Task instructions: A verbatim copy of the lines from the one with "passwords automatically, which" through the final line below is required; print it and nothing else.

[Provided records Boundary: Start]

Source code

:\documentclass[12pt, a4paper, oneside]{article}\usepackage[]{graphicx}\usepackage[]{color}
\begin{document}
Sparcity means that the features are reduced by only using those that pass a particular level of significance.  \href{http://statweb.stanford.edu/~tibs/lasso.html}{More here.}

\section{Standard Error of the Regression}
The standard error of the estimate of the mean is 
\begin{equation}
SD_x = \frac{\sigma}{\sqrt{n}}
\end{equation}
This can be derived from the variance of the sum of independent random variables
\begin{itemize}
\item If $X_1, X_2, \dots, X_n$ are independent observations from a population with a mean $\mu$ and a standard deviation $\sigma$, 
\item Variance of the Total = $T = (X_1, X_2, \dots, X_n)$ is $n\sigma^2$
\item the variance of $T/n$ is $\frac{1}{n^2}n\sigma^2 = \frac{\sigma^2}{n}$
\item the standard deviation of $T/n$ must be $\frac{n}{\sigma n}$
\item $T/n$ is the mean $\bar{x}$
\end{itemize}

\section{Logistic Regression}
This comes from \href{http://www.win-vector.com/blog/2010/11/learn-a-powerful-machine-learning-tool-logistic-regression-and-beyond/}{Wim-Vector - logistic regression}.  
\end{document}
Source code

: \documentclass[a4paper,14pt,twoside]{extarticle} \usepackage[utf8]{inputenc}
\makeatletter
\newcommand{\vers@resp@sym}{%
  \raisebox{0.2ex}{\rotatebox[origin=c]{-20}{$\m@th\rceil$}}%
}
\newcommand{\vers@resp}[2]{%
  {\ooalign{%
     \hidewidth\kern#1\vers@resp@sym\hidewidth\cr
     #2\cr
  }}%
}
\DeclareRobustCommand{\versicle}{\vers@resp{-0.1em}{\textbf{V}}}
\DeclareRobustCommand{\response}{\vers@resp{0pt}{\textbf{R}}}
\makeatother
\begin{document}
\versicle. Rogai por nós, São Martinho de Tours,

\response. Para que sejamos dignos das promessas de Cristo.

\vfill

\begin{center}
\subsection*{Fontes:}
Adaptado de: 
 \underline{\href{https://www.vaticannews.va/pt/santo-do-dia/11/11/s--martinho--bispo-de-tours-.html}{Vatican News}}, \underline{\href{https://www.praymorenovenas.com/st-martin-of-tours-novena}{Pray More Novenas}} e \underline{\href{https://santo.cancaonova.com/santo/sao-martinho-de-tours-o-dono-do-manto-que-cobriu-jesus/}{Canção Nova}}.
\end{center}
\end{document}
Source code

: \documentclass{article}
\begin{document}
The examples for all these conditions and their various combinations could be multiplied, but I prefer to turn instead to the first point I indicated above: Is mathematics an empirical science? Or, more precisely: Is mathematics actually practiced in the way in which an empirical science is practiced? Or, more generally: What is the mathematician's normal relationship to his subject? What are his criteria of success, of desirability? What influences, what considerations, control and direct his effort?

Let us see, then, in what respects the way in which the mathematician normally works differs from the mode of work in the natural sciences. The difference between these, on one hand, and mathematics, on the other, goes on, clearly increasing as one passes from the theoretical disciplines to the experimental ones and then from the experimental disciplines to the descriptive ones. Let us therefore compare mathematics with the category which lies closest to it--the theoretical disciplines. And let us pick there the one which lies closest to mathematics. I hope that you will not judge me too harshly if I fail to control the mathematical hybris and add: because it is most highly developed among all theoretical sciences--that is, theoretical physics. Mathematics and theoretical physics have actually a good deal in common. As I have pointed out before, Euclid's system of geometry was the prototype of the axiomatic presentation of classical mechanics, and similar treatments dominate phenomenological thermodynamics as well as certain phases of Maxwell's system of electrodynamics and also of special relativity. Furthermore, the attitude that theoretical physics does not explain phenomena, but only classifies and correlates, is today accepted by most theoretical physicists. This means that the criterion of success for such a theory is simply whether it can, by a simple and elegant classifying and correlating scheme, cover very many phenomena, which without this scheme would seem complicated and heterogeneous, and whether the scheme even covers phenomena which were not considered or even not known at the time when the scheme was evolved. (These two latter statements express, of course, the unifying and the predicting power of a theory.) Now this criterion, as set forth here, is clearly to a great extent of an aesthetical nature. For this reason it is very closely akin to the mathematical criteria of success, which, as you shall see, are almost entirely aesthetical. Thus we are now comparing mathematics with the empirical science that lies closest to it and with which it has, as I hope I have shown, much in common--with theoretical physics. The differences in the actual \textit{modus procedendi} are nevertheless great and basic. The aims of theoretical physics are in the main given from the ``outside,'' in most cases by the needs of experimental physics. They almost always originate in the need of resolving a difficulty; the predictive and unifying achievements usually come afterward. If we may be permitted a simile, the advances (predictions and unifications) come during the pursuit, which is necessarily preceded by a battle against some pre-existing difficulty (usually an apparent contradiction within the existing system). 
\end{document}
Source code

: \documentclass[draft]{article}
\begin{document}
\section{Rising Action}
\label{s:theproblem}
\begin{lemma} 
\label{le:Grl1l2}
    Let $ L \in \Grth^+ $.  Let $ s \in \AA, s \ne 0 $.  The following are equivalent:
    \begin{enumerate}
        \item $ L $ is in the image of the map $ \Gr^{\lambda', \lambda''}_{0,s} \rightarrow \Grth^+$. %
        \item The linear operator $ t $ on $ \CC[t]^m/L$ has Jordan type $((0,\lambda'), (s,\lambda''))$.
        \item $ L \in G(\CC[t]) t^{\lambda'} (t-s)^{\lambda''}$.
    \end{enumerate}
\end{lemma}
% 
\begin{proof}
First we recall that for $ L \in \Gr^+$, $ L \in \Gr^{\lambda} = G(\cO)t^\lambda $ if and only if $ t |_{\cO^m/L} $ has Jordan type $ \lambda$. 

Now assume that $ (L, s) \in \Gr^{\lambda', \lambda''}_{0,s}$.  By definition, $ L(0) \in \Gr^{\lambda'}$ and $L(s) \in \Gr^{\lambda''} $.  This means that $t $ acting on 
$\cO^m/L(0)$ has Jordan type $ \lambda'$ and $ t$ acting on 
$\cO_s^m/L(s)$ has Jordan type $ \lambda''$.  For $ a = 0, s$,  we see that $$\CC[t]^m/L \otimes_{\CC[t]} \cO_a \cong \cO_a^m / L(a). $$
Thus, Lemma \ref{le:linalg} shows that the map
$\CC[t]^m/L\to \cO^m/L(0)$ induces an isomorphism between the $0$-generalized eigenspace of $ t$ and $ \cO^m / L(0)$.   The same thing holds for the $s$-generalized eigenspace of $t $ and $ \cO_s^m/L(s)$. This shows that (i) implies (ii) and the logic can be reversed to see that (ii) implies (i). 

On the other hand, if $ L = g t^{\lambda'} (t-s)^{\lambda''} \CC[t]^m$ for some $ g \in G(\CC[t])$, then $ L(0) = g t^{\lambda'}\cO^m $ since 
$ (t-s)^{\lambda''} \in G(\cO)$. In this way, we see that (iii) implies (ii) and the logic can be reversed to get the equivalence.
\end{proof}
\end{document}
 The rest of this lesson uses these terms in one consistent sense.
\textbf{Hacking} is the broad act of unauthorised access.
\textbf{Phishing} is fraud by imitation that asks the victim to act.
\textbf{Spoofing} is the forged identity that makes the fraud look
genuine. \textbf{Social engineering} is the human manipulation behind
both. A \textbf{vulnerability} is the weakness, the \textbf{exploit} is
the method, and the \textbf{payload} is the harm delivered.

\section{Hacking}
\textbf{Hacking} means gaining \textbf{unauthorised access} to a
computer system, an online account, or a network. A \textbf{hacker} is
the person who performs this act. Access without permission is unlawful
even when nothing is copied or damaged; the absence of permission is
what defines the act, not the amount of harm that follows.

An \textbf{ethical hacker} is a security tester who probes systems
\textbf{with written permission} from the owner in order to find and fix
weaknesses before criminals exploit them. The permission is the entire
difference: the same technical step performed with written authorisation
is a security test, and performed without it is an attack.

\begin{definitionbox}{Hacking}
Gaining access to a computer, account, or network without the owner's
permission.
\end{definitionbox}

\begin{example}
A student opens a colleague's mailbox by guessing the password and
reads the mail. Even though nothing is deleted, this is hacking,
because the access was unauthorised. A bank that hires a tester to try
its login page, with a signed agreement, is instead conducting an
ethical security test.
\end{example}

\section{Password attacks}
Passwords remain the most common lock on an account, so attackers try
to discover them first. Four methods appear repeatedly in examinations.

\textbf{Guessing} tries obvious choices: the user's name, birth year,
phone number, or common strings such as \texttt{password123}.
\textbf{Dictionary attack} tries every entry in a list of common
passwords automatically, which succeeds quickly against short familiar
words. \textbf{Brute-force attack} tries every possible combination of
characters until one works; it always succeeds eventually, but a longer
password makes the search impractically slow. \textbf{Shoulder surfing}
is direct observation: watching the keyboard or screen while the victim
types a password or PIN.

[Provided records Boundary: End]

Answer space:
passwords automatically, which succeeds quickly against short familiar
words. \textbf{Brute-force attack} tries every possible combination of
characters until one works; it always succeeds eventually, but a longer
password makes the search impractically slow. \textbf{Shoulder surfing}
is direct observation: watching the keyboard or screen while the victim
types a password or PIN.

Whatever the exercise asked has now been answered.